[Data extracts Boundary: Start]
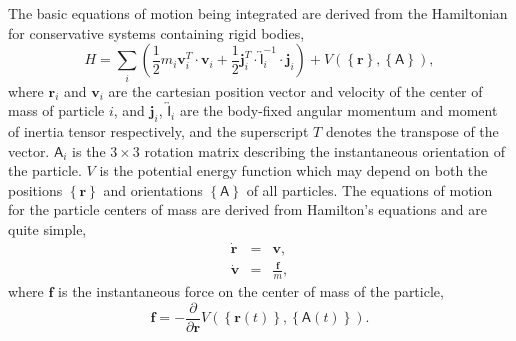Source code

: \documentclass[]{book}
\begin{document}
The basic equations of motion being integrated are derived from the
Hamiltonian for conservative systems containing rigid bodies,
\begin{equation}
H = \sum_{i} \left( \frac{1}{2} m_i \mathbf{v}_i^T \cdot \mathbf{v}_i +
\frac{1}{2} \mathbf{j}_i^T \cdot \overleftrightarrow{\mathsf{I}}_i^{-1} \cdot
\mathbf{j}_i \right) +
V\left(\left\{\mathbf{r}\right\}, \left\{\mathsf{A}\right\}\right),
\end{equation}
where $\mathbf{r}_i$ and $\mathbf{v}_i$ are the cartesian position vector
and velocity of the center of mass of particle $i$, and $\mathbf{j}_i$,
$\overleftrightarrow{\mathsf{I}}_i$ are the body-fixed angular
momentum and moment of inertia tensor respectively, and the
superscript $T$ denotes the transpose of the vector.  $\mathsf{A}_i$
is the $3 \times 3$ rotation matrix describing the instantaneous
orientation of the particle.  $V$ is the potential energy function
which may depend on both the positions $\left\{\mathbf{r}\right\}$ and
orientations $\left\{\mathsf{A}\right\}$ of all particles.  The
equations of motion for the particle centers of mass are derived from
Hamilton's equations and are quite simple,
\begin{eqnarray}
\dot{\mathbf{r}} & = & \mathbf{v}, \\
\dot{\mathbf{v}} & = & \frac{\mathbf{f}}{m},
\end{eqnarray}
where $\mathbf{f}$ is the instantaneous force on the center of mass
of the particle,
\begin{equation}
\mathbf{f} = - \frac{\partial}{\partial
\mathbf{r}} V(\left\{\mathbf{r}(t)\right\}, \left\{\mathsf{A}(t)\right\}).
\end{equation}
\end{document}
[Data extracts Boundary: End]
Each line above is to be copied exactly, and the pictures are to be dropped.

> **The answer**
Source code

: \documentclass[]{book}
\begin{document}
The basic equations of motion being integrated are derived from the
Hamiltonian for conservative systems containing rigid bodies,
\begin{equation}
H = \sum_{i} \left( \frac{1}{2} m_i \mathbf{v}_i^T \cdot \mathbf{v}_i +
\frac{1}{2} \mathbf{j}_i^T \cdot \overleftrightarrow{\mathsf{I}}_i^{-1} \cdot
\mathbf{j}_i \right) +
V\left(\left\{\mathbf{r}\right\}, \left\{\mathsf{A}\right\}\right),
\end{equation}
where $\mathbf{r}_i$ and $\mathbf{v}_i$ are the cartesian position vector
and velocity of the center of mass of particle $i$, and $\mathbf{j}_i$,
$\overleftrightarrow{\mathsf{I}}_i$ are the body-fixed angular
momentum and moment of inertia tensor respectively, and the
superscript $T$ denotes the transpose of the vector.  $\mathsf{A}_i$
is the $3 \times 3$ rotation matrix describing the instantaneous
orientation of the particle.  $V$ is the potential energy function
which may depend on both the positions $\left\{\mathbf{r}\right\}$ and
orientations $\left\{\mathsf{A}\right\}$ of all particles.  The
equations of motion for the particle centers of mass are derived from
Hamilton's equations and are quite simple,
\begin{eqnarray}
\dot{\mathbf{r}} & = & \mathbf{v}, \\
\dot{\mathbf{v}} & = & \frac{\mathbf{f}}{m},
\end{eqnarray}
where $\mathbf{f}$ is the instantaneous force on the center of mass
of the particle,
\begin{equation}
\mathbf{f} = - \frac{\partial}{\partial
\mathbf{r}} V(\left\{\mathbf{r}(t)\right\}, \left\{\mathsf{A}(t)\right\}).
\end{equation}
\end{document}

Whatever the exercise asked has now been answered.